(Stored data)
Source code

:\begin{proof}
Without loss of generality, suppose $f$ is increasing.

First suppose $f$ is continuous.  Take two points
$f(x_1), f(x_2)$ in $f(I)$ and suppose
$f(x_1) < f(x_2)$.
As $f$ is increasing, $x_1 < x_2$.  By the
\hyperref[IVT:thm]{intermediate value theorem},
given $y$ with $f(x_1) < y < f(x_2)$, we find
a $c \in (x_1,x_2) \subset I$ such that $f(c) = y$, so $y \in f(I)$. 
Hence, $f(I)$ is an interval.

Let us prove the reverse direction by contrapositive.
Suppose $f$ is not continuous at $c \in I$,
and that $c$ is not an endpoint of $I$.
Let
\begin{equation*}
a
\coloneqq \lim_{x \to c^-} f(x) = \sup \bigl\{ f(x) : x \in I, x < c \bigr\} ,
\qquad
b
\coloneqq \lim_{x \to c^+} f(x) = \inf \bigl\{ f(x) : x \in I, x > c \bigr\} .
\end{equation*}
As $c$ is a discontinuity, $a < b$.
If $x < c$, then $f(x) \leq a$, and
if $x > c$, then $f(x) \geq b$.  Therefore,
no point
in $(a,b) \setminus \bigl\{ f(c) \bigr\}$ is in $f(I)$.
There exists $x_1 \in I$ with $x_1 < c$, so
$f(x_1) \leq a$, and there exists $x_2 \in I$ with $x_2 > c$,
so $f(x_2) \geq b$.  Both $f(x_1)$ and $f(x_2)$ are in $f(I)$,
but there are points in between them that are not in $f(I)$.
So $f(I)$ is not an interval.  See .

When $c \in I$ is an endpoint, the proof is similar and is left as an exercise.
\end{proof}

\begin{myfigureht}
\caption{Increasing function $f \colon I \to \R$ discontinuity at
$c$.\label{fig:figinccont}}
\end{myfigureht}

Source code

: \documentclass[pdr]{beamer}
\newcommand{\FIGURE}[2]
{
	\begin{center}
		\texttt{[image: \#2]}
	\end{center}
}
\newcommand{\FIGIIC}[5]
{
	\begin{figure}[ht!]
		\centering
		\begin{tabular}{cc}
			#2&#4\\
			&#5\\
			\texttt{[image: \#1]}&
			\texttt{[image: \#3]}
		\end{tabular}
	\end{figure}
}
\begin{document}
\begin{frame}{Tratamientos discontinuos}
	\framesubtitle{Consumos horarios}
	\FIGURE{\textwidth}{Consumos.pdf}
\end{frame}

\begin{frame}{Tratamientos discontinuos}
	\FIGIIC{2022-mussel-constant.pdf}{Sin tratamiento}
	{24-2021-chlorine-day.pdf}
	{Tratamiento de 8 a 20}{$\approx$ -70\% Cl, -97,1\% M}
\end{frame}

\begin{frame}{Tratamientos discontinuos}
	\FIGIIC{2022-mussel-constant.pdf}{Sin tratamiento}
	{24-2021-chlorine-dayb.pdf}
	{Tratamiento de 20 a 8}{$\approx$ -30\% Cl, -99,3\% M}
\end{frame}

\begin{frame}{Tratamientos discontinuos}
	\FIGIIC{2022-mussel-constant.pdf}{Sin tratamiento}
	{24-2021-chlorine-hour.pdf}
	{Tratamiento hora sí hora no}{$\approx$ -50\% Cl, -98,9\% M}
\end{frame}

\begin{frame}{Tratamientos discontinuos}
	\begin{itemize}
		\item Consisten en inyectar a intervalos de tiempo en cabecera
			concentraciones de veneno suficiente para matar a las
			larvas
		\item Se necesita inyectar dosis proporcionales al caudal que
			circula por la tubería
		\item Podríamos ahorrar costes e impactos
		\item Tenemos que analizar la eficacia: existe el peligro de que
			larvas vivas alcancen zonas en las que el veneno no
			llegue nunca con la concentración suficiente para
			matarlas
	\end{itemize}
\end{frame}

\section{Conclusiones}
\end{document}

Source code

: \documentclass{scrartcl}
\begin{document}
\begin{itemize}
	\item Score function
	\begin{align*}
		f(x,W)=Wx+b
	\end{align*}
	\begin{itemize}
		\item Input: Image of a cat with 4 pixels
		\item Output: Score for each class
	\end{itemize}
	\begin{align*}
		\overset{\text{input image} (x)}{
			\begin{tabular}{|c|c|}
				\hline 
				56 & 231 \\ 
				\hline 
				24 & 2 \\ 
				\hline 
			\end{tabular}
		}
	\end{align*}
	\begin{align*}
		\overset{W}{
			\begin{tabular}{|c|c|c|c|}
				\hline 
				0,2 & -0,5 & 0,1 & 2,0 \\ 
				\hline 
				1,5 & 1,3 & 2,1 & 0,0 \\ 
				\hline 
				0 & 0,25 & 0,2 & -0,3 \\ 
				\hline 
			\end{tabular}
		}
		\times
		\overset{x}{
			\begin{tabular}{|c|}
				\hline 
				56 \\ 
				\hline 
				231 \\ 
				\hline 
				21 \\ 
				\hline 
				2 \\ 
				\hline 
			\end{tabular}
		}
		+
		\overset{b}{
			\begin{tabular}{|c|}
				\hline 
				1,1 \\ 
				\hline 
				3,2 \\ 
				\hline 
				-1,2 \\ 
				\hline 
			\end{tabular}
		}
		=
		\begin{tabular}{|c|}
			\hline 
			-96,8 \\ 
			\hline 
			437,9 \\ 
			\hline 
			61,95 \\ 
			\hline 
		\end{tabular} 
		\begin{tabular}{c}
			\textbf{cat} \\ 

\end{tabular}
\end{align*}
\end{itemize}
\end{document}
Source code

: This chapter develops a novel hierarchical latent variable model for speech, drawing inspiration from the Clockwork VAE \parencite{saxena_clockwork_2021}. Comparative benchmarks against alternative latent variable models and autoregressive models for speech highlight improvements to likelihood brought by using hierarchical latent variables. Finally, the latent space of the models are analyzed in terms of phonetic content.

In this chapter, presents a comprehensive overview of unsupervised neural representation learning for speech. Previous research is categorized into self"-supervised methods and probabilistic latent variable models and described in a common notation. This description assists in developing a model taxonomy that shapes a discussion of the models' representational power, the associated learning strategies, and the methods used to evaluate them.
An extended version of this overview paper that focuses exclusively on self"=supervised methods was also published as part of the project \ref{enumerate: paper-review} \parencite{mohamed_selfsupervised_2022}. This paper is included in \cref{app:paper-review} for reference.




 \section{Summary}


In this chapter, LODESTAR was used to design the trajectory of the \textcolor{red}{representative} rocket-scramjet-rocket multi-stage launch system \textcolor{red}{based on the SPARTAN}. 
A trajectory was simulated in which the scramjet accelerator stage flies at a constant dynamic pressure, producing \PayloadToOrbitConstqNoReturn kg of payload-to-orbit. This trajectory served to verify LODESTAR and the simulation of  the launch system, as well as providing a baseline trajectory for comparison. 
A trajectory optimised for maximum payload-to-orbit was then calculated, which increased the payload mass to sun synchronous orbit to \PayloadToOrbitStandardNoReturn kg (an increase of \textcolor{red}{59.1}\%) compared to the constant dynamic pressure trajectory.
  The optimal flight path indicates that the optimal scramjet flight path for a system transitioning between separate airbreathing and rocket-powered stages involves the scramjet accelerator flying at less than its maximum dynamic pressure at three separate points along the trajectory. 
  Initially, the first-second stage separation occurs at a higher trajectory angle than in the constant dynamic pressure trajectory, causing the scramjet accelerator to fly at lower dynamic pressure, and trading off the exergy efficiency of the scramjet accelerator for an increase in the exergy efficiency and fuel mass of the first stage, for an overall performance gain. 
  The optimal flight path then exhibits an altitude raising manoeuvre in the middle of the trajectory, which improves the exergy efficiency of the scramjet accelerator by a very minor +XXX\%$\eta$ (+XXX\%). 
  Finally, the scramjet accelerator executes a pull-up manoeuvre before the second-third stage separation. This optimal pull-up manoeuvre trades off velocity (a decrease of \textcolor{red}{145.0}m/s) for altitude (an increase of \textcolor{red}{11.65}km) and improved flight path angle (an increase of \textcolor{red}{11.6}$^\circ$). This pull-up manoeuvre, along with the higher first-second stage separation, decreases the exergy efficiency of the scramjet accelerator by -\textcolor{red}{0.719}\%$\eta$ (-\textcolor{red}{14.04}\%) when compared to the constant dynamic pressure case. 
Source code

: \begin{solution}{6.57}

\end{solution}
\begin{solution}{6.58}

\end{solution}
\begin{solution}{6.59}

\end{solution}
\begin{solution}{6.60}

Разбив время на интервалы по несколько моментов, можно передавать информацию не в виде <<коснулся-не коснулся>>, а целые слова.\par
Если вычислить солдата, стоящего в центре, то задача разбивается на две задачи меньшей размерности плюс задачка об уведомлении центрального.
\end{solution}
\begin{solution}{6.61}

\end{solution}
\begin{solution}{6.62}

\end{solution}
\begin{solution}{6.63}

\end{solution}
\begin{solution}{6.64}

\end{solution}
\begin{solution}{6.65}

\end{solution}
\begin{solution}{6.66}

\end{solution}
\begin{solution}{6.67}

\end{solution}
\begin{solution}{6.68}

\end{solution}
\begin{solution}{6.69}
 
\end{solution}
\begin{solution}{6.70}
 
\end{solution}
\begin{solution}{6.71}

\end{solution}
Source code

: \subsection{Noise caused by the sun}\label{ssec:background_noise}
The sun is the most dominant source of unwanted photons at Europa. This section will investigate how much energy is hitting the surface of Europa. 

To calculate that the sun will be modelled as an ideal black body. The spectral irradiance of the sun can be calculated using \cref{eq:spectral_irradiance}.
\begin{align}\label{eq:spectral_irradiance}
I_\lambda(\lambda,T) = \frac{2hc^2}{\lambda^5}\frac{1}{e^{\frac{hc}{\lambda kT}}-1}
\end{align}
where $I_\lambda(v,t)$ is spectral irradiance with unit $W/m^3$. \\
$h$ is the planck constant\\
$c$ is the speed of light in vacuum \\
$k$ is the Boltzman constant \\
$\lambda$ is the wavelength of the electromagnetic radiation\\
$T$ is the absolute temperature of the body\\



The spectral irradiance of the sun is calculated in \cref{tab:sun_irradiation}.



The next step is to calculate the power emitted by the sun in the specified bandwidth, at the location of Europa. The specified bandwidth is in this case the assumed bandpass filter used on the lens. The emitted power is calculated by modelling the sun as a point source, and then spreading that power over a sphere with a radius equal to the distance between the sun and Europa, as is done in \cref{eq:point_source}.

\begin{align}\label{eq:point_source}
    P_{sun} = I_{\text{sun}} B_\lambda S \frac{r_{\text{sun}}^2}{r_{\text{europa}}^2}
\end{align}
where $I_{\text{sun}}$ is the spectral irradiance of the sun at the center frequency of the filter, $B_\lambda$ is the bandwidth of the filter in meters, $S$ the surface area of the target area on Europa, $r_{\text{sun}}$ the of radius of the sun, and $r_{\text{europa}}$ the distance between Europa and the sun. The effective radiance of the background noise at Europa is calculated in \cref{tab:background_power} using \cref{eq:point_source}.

» TASK ITEM:
In the records above, find every line with the word "veneno" and copy it.

» ANSWER SPACE:
			concentraciones de veneno suficiente para matar a las
			larvas vivas alcancen zonas en las que el veneno no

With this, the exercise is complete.